WHAT THE TASK ASKS:
The answer must be every line of the records in which the string "Soustraction" appears.

MATERIAL FOR THE TASK:
>>
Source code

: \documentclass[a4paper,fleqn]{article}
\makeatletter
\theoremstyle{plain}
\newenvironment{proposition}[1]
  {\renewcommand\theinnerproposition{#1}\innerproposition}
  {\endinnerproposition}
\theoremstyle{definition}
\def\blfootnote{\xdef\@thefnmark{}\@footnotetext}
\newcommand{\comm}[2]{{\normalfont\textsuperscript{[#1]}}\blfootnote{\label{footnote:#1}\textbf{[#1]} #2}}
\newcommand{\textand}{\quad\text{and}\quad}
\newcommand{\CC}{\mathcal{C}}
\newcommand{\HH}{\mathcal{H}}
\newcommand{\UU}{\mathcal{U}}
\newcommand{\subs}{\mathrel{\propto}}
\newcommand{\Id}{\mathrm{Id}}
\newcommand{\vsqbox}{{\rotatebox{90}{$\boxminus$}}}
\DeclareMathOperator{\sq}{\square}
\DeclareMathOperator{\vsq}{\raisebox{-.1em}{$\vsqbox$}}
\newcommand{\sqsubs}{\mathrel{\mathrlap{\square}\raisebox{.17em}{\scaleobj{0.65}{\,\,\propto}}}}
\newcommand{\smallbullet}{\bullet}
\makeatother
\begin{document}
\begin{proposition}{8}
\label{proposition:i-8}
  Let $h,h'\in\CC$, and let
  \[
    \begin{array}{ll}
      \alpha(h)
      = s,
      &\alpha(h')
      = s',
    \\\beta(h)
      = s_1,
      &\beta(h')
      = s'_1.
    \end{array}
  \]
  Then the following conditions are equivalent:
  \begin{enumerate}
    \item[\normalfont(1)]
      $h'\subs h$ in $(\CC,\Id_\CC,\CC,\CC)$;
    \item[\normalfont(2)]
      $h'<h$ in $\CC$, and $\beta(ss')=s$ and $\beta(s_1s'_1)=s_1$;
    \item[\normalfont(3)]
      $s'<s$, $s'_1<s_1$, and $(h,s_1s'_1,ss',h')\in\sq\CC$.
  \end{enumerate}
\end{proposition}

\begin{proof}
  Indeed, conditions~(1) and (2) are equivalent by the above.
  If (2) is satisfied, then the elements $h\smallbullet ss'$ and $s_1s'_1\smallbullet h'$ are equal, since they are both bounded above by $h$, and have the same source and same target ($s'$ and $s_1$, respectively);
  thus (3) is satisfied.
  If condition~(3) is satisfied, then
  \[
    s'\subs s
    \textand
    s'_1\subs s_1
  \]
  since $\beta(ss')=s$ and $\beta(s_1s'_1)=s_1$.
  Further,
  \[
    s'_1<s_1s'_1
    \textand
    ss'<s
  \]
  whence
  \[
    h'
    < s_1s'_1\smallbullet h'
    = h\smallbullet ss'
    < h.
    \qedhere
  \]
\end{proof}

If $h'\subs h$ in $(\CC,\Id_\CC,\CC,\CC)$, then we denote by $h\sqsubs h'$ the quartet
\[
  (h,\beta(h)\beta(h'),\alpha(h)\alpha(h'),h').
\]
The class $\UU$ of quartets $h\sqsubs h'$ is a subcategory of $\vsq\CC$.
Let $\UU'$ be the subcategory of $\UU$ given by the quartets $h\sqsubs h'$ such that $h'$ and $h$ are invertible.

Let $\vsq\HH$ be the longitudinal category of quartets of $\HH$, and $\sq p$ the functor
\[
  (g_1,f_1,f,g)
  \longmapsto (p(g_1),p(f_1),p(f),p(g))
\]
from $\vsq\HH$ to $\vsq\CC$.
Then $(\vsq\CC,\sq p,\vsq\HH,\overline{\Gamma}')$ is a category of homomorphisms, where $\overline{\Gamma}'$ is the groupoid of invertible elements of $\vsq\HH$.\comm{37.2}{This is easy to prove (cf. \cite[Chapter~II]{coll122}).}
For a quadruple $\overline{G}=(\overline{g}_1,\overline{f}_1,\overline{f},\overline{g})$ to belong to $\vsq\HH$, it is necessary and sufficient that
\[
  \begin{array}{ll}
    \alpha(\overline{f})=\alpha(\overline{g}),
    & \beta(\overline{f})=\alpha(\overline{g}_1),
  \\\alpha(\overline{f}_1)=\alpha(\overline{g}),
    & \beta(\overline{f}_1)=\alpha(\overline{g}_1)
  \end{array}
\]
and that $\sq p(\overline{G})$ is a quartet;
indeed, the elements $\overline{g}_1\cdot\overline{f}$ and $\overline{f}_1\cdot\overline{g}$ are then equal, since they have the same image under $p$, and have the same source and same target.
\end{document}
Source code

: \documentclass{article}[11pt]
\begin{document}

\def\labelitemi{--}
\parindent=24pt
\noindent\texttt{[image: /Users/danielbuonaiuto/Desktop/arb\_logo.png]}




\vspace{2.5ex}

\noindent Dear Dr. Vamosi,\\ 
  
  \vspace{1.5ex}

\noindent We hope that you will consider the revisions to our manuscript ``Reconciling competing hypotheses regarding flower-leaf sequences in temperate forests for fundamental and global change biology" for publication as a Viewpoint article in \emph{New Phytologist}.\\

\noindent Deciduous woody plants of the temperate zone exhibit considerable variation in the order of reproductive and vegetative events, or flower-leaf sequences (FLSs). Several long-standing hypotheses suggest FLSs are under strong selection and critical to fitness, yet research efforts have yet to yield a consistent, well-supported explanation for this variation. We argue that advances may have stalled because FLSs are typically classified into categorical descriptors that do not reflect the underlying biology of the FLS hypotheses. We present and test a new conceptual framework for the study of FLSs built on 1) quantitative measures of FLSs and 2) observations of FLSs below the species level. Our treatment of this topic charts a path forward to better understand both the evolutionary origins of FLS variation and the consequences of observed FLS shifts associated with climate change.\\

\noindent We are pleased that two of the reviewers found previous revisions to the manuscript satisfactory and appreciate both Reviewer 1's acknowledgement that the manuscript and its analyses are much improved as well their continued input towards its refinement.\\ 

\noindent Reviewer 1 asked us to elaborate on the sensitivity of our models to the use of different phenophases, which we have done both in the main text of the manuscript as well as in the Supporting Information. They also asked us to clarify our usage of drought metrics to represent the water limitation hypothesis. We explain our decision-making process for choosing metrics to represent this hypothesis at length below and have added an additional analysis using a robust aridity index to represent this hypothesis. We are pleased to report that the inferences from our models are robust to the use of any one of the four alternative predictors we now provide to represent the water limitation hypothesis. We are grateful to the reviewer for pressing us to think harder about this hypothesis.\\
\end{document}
<<
>>
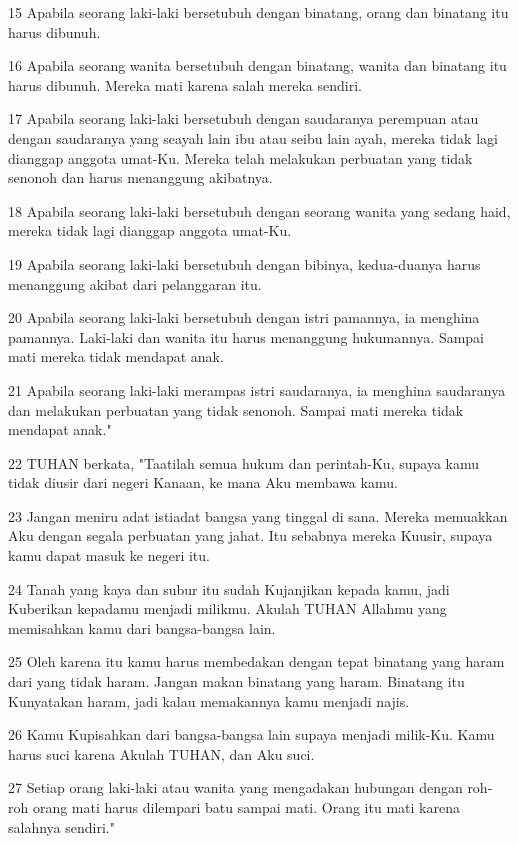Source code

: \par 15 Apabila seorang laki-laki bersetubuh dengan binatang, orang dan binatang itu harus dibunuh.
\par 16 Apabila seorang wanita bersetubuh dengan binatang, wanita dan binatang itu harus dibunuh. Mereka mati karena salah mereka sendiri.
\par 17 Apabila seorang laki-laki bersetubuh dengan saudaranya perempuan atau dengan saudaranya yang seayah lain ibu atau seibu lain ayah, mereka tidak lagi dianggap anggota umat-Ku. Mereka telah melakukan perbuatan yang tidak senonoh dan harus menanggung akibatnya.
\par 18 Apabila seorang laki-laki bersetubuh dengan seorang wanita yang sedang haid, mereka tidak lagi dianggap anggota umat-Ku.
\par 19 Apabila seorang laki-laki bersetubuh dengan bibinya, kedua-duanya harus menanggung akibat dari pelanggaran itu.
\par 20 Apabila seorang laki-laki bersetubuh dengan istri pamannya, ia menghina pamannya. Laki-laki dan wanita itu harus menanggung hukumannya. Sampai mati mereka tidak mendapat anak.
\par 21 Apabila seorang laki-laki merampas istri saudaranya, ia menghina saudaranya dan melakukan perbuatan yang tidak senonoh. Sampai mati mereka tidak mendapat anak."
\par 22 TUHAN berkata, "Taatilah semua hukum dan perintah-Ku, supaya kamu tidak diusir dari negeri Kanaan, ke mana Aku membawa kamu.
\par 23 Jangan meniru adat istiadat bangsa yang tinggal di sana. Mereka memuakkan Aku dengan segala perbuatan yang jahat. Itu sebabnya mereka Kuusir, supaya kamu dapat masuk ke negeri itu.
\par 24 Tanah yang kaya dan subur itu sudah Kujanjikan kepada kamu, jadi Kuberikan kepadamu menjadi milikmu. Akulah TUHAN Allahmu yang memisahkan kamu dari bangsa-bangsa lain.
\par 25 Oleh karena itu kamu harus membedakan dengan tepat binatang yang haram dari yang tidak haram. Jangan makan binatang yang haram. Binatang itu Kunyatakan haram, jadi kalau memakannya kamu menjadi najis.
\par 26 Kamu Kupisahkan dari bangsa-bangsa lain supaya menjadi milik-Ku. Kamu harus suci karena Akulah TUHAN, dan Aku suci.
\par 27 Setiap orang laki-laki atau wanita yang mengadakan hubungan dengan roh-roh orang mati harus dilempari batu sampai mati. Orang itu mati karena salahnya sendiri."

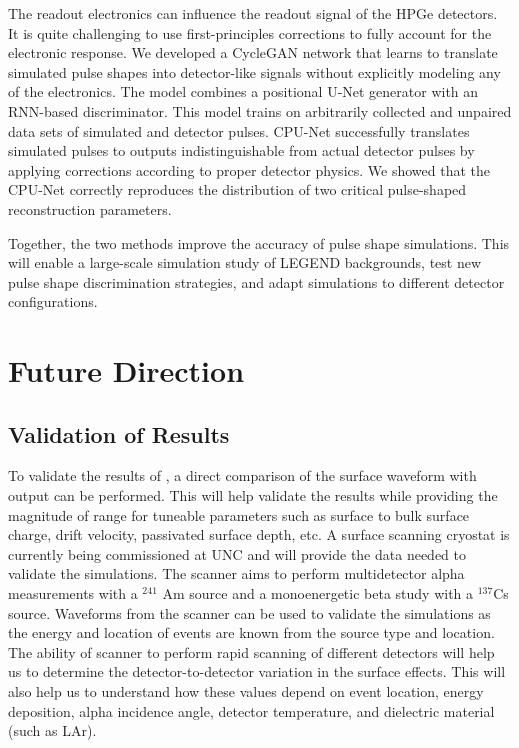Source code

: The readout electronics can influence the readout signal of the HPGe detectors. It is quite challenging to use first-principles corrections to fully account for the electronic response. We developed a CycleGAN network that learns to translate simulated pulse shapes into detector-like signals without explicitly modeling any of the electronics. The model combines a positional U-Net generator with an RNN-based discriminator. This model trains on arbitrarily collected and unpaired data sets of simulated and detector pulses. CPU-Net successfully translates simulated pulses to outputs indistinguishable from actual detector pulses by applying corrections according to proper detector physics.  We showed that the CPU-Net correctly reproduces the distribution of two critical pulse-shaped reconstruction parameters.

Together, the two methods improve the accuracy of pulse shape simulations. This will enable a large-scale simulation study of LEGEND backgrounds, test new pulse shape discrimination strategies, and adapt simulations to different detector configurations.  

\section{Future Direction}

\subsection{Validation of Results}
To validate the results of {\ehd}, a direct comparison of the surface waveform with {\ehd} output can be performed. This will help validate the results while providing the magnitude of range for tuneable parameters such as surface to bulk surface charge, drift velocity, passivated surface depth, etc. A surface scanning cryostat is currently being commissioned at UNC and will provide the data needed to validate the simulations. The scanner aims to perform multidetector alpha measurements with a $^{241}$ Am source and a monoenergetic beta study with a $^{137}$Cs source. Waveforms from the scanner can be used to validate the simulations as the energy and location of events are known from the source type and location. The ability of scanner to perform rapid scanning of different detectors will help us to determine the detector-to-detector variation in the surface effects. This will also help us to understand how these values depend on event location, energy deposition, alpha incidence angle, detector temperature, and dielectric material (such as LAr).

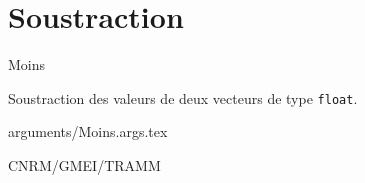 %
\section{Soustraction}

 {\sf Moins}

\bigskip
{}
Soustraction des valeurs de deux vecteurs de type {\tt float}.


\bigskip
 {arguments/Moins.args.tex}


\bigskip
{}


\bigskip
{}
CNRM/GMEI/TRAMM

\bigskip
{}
<<
>>
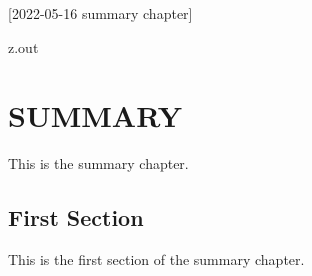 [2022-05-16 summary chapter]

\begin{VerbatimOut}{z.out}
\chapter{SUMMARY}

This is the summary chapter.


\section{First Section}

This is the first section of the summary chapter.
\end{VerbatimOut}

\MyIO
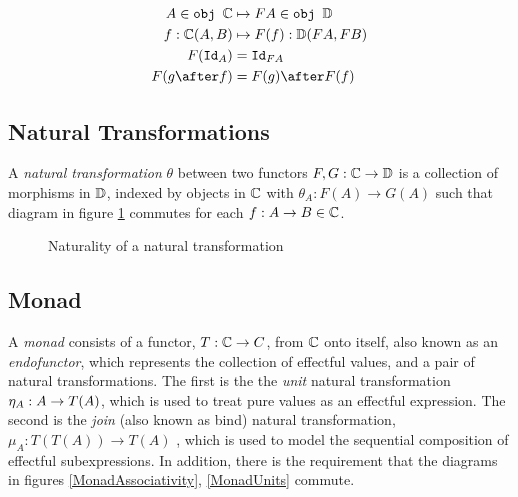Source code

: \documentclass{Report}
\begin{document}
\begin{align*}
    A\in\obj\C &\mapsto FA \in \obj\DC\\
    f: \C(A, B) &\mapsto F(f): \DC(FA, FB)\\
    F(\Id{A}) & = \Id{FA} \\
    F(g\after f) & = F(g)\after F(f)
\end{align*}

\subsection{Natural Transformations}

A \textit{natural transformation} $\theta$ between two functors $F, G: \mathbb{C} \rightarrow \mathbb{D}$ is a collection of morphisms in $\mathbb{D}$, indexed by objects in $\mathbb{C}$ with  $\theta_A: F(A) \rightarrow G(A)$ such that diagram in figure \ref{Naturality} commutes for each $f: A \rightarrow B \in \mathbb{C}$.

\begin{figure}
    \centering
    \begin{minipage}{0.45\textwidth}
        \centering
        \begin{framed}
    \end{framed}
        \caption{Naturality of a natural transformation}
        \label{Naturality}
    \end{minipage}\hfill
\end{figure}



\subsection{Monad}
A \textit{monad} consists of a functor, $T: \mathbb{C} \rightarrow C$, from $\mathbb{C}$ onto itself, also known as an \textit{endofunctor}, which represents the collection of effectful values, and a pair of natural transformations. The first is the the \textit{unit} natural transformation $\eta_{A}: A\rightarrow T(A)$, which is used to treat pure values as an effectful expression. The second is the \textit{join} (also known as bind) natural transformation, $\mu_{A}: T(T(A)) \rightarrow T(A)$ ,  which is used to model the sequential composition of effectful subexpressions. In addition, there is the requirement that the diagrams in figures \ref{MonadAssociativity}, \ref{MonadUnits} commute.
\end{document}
<<
ANSWER FOR THE TASK:
\section{Soustraction}
Soustraction des valeurs de deux vecteurs de type {\tt float}.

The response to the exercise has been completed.